Come era lecito aspettarsi, ad un’opera così lunga ed ambiziosa si accompagna un concept, peraltro non dei più innovativi, con cui gli Overnight Sensation, nei due “atti” in cui si riparte “Climb To Nothing’s Road”, vanno a mettere in scena, secondo le loro stesse parole, prima una “totale calata verso ogni forma di negatività che la vita e il mondo moderno possono presentare” seguita da una successiva “rinascita, dalla creazione di un proprio mondo all’interno di questo mondo, al riparo da tutto ciò che può portare alla non vita”. Dopo la doverosa introduzione nell’universo dei metaller mantovani il vero nodo è capire se ad una tale ed ambiziosa dichiarazione d’intenti segua una reale messa in pratica (anzi, “in musica”), di qualità ed inventiva sufficienti da poterne reggere il peso. La risposta, per quanto ci riguarda, è al momento negativa e le motivazioni sono molteplici.  
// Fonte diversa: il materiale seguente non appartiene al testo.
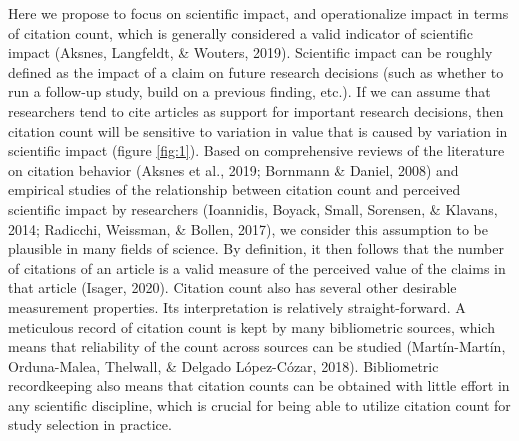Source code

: \documentclass[
  english,
  jou,floatsintext]{apa6}
\begin{document}
Here we propose to focus on scientific impact, and operationalize impact in terms of citation count, which is generally considered a valid indicator of scientific impact (Aksnes, Langfeldt, \& Wouters, 2019). Scientific impact can be roughly defined as the impact of a claim on future research decisions (such as whether to run a follow-up study, build on a previous finding, etc.). If we can assume that researchers tend to cite articles as support for important research decisions, then citation count will be sensitive to variation in value that is caused by variation in scientific impact (figure \ref{fig:1}). Based on comprehensive reviews of the literature on citation behavior (Aksnes et al., 2019; Bornmann \& Daniel, 2008) and empirical studies of the relationship between citation count and perceived scientific impact by researchers (Ioannidis, Boyack, Small, Sorensen, \& Klavans, 2014; Radicchi, Weissman, \& Bollen, 2017), we consider this assumption to be plausible in many fields of science. By definition, it then follows that the number of citations of an article is a valid measure of the perceived value of the claims in that article (Isager, 2020). Citation count also has several other desirable measurement properties. Its interpretation is relatively straight-forward. A meticulous record of citation count is kept by many bibliometric sources, which means that reliability of the count across sources can be studied (Martín-Martín, Orduna-Malea, Thelwall, \& Delgado López-Cózar, 2018). Bibliometric recordkeeping also means that citation counts can be obtained with little effort in any scientific discipline, which is crucial for being able to utilize citation count for study selection in practice.
\end{document}
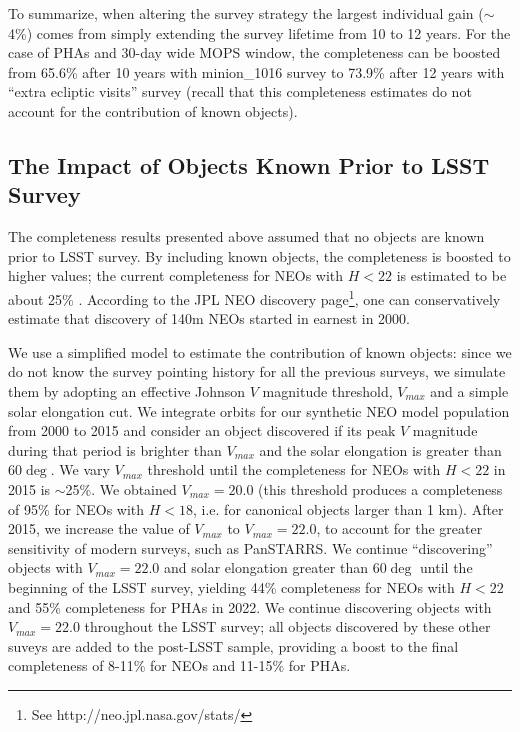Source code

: To summarize, when altering the survey strategy the largest individual gain ($\sim$4\%)
comes from simply extending the survey lifetime from 10 to 12 years. For the case of PHAs and 30-day wide MOPS window,
the completeness can be boosted from 65.6\% after 10 years with minion\_1016 survey to 73.9\% after 12 years with
``extra ecliptic visits'' survey (recall that this completeness estimates do not account for the contribution of known objects).


\subsection{The Impact of Objects Known Prior to LSST Survey \label{sec:known}}

The completeness results presented above assumed that no objects are known prior to LSST survey.
By including known objects, the completeness is boosted to higher values; the current completeness
for NEOs with $H<22$ is estimated to be about 25\% \citep{GMS2016}. According to the JPL NEO
discovery page\footnote{See http://neo.jpl.nasa.gov/stats/}, one can conservatively estimate that
discovery of 140m NEOs started in earnest in 2000.

We use a simplified model to estimate the contribution of known objects: since we do not know the
survey pointing history for all the previous surveys, we simulate them by adopting an effective
Johnson $V$ magnitude threshold, $V_{max}$ and a simple solar elongation cut.
We integrate orbits for our synthetic NEO model
population from 2000 to 2015 and consider an object discovered if its peak $V$ magnitude
during that period is brighter than $V_{max}$ and the solar elongation is greater than $60\deg$. 
We vary $V_{max}$ threshold until the completeness
for NEOs with $H<22$ in 2015 is $\sim$25\%. We obtained $V_{max}=20.0$ (this threshold
produces a completeness of 95\% for NEOs with $H<18$, i.e. for canonical objects larger than 1 km).
After 2015, we increase the value of $V_{max}$ to $V_{max}=22.0$, to account for the greater sensitivity
of modern surveys, such as PanSTARRS. We continue ``discovering'' objects with $V_{max}=22.0$ and solar elongation
greater than $60\deg$ until the beginning of the LSST survey, yielding 44\% completeness for NEOs 
with $H<22$ and 55\% completeness for PHAs in 2022. We continue discovering objects with $V_{max}=22.0$ throughout
the LSST survey; all objects discovered by these other suveys are added to the post-LSST sample, providing
a boost to the final completeness of 8-11\% for NEOs and 11-15\% for PHAs.

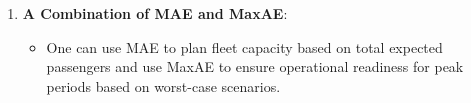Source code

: \documentclass{article}
\begin{document}
\begin{enumerate}
\[
\text{MaxAE} = \max(|A_t - F_t|) \quad \text{for } t = 1, 2, \ldots, n
\]

\begin{itemize}
\item
  \textbf{Advantage:} It captures the worst-case scenario in terms of
  forecasting error. This is particularly critical for human resource
  planning.
\end{itemize}
\item \textbf{A Combination of MAE and MaxAE}:

  \begin{itemize}
      \item One can use MAE to plan fleet capacity based on total expected passengers and use MaxAE to ensure operational readiness for peak periods based on worst-case scenarios.
  \end{itemize}
  
\end{enumerate}
\end{document}
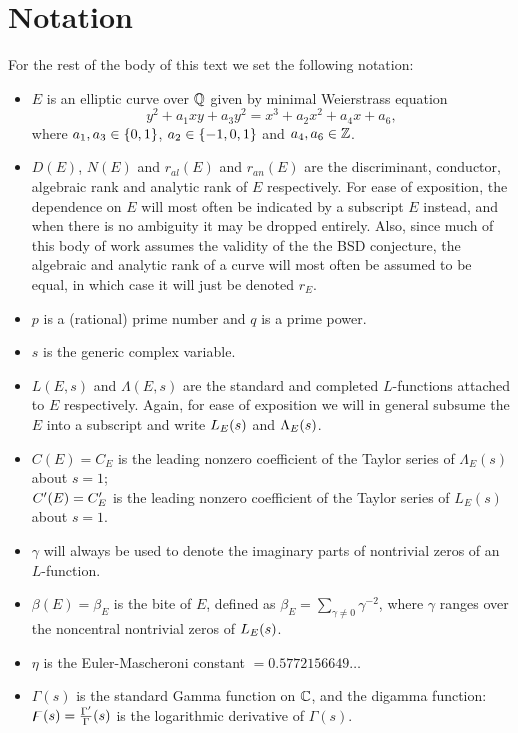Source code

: 
\section{Notation}\label{subsec:notation}

For the rest of the body of this text we set the following notation:
\begin{itemize}
\item $E$ is an elliptic curve over $\mathbb{Q}$ given by minimal Weierstrass equation
\begin{equation*}
y^2 + a_1 xy + a_3 y^2 = x^3 + a_2 x^2 + a_4 x + a_6,
\end{equation*}
 where $a_1, a_3 \in \left\{0,1\right\}$, $a_2 \in \left\{-1,0,1\right\}$ and $a_4,a_6 \in \mathbb{Z}$.
\item $D(E)$, $N(E)$ and $r_{al}(E)$  and $r_{an}(E)$ are the discriminant, conductor, algebraic rank and analytic rank of $E$ respectively. For ease of exposition, the dependence on $E$ will most often be indicated by a subscript $E$ instead, and when there is no ambiguity it may be dropped entirely. Also, since much of this body of work assumes the validity of the the BSD conjecture, the algebraic and analytic rank of a curve will most often be assumed to be equal, in which case it will just be denoted $r_E$.
\item $p$ is a (rational) prime number and $q$ is a prime power.
\item $s$ is the generic complex variable.
\item $L(E,s)$ and $\Lambda(E,s)$ are the standard and completed $L$-functions attached to $E$ respectively. Again, for ease of exposition we will in general subsume the $E$ into a subscript and write $L_E(s)$ and $\Lambda_E(s)$.
\item $C(E) = C_E$ is the leading nonzero coefficient of the Taylor series of $\Lambda_E(s)$ about $s=1$; \\
$C^{\prime}(E) = C^{\prime}_E$ is the leading nonzero coefficient of the Taylor series of $L_E(s)$ about $s=1$.
\item $\gamma$ will always be used to denote the imaginary parts of nontrivial zeros of an $L$-function.
\item $\beta(E) = \beta_E$ is the bite of $E$, defined as $\beta_E = \sum_{\gamma\ne 0} \gamma^{-2}$, where $\gamma$ ranges over the noncentral nontrivial zeros of $L_E(s)$.
\item $\eta$ is the Euler-Mascheroni constant $= 0.5772156649\ldots$
\item $\Gamma(s)$ is the standard Gamma function on $\mathbb{C}$, and the digamma function: $\digamma(s) = \frac{\Gamma^{\prime}}{\Gamma}(s)$ is the logarithmic derivative of $\Gamma(s)$.
\end{itemize}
La perizia strumentale degli Overnight Sensation non è in discussione e svariati momenti felici disseminati in maniera piuttosto omogenea in tutte le canzoni sono lì a dimostrarlo; l’unico fattore che da questo punto di vista risulta in effetti un po’ sottotono è proprio la voce di Matteo, poco duttile e sinceramente priva sia della potenza sia delle sfumature necessarie per dare un plus alle varie composizioni. Ma a parte questo, il vero problema risiede nella sensazione continua di trovarci di fronte ad un enorme e lunghissimo patchwork di svariati stili, anche molto lontani tra loro, che non riescono, tuttavia, a trovare, lungo tutto l’album, una reale sintesi.  
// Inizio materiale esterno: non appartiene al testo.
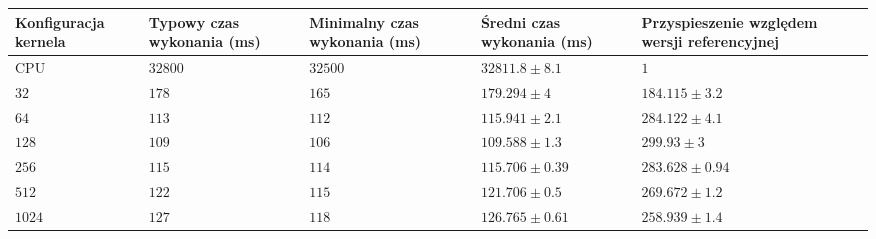 \documentclass[12pt, a4paper]{article}
\begin{document}
\begin{center}
\begin{tabular}{|p{2.21cm}|p{2.7cm}|p{2.5cm}|p{2.5cm}|p{2.9cm}|}
    \hline
    \rowcolor{gray}
    \textbf{Konfiguracja \newline kernela} & \textbf{Typowy \newline czas wykonania (ms)} & \textbf{Minimalny czas wykonania (ms)} & \textbf{Średni \newline czas wykonania \newline (ms)} & \textbf{Przyspieszenie względem \newline wersji \newline referencyjnej}\\
    \hline
    CPU & $32800$ & $32500$ & $32811.8\pm8.1$ & $1$\\
    \hline
    $32$ & $178$ & $165$ & $179.294\pm4$ & $184.115\pm3.2$\\
    \hline
    $64$ & $113$ & $112$ & $115.941\pm2.1$ & $284.122\pm4.1$\\
    \hline
    $128$ & $109$ & $106$ & $109.588\pm1.3$ & $299.93\pm3$\\
    \hline
    $256$ & $115$ & $114$ & $115.706\pm0.39$ & $283.628\pm0.94$\\
    \hline
    $512$ & $122$ & $115$ & $121.706\pm0.5$ & $269.672\pm1.2$\\
    \hline
    $1024$ & $127$ & $118$ & $126.765\pm0.61$ & $258.939\pm1.4$\\
    \hline
\end{tabular}


\end{center}
\end{document}
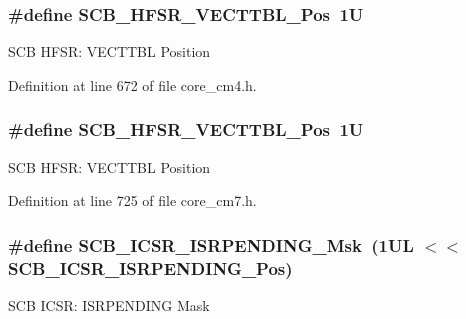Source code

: \subsubsection[{\texorpdfstring{S\+C\+B\+\_\+\+H\+F\+S\+R\+\_\+\+V\+E\+C\+T\+T\+B\+L\+\_\+\+Pos}{SCB_HFSR_VECTTBL_Pos}}]{\setlength{\rightskip}{0pt plus 5cm}\#define S\+C\+B\+\_\+\+H\+F\+S\+R\+\_\+\+V\+E\+C\+T\+T\+B\+L\+\_\+\+Pos~1U}\hypertarget{group___c_m_s_i_s___s_c_b_ga77993da8de35adea7bda6a4475f036ab}{}\label{group___c_m_s_i_s___s_c_b_ga77993da8de35adea7bda6a4475f036ab}
S\+CB H\+F\+SR\+: V\+E\+C\+T\+T\+BL Position 

Definition at line 672 of file core\+\_\+cm4.\+h.

\subsubsection[{\texorpdfstring{S\+C\+B\+\_\+\+H\+F\+S\+R\+\_\+\+V\+E\+C\+T\+T\+B\+L\+\_\+\+Pos}{SCB_HFSR_VECTTBL_Pos}}]{\setlength{\rightskip}{0pt plus 5cm}\#define S\+C\+B\+\_\+\+H\+F\+S\+R\+\_\+\+V\+E\+C\+T\+T\+B\+L\+\_\+\+Pos~1U}\hypertarget{group___c_m_s_i_s___s_c_b_ga77993da8de35adea7bda6a4475f036ab}{}\label{group___c_m_s_i_s___s_c_b_ga77993da8de35adea7bda6a4475f036ab}
S\+CB H\+F\+SR\+: V\+E\+C\+T\+T\+BL Position 

Definition at line 725 of file core\+\_\+cm7.\+h.

\subsubsection[{\texorpdfstring{S\+C\+B\+\_\+\+I\+C\+S\+R\+\_\+\+I\+S\+R\+P\+E\+N\+D\+I\+N\+G\+\_\+\+Msk}{SCB_ICSR_ISRPENDING_Msk}}]{\setlength{\rightskip}{0pt plus 5cm}\#define S\+C\+B\+\_\+\+I\+C\+S\+R\+\_\+\+I\+S\+R\+P\+E\+N\+D\+I\+N\+G\+\_\+\+Msk~(1\+U\+L $<$$<$ S\+C\+B\+\_\+\+I\+C\+S\+R\+\_\+\+I\+S\+R\+P\+E\+N\+D\+I\+N\+G\+\_\+\+Pos)}\hypertarget{group___c_m_s_i_s___s_c_b_ga056d74fd538e5d36d3be1f28d399c877}{}\label{group___c_m_s_i_s___s_c_b_ga056d74fd538e5d36d3be1f28d399c877}
S\+CB I\+C\+SR\+: I\+S\+R\+P\+E\+N\+D\+I\+NG Mask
Si parte con l’insistito talk box che apre “Burnin’ Out Your Mind” per poi sfociare in un riffing di stampo heavy/thrash che non può non far venire in mente i Megadeth novantiani ed, in effetti, anche la voce di Matteo pare in questo primo scorcio sintonizzata sulle sequenze più care a Dave Mustaine per poi scombinare di nuovo le carte con un refrain di discendenza glam che davvero poco c’azzecca. Molto bello l’assolo, di purissima estrazione classic heavy metal, ma è troppo poco per riuscire a promuovere una traccia in cui troppe influenze non sufficientemente amalgamate creano una certa sensazione di disordine e di poca chiarezza di idee. “Cuts Like A Knife”, solo omonima della grande hit ottantiana di Bryan Adams, alza un po’ la testa andando ad incanalarsi sui binari di un hard ‘n’ heavy melodico che, pur non facendo gridare al miracolo mostra una maggior coesione e soprattutto riffing e melodie decisamente meglio congegnati. Restano i due punti interrogativi relativi all’utilizzo un po’ a sproposito del talk box e alla scelta di riproporre “a cappella” la melodia del chorus intorno al quarto minuto, ma tutto sommato si tratta di peccati veniali nell’economia di uno dei brani meglio riusciti in scaletta, forte di un assolo di chitarra di livello veramente alto, lungo melodico ed acrobatico nella miglior tradizione del thrash/speed metal.  

L’incipit di “Runaway From Myself” fa presupporre una nuova deviazione, questa volta nell’AOR/Melodic Rock, tuttavia la voce mustaine-iana di non vi si adatta granché bene, senza contare che il mood tendenzialmente allegro della canzone non si sposa per nulla con liriche al contrario piuttosto oscure e pessimistiche. “Shot To My Face, Stab To My Heart” si configura come un hard ‘n’ heavy dal retrogusto speedy, spezzato da intermezzi acustici che si fanno strada in maniera davvero poco efficace per il brano probabilmente meno riuscito tra quelli ascoltati finora. 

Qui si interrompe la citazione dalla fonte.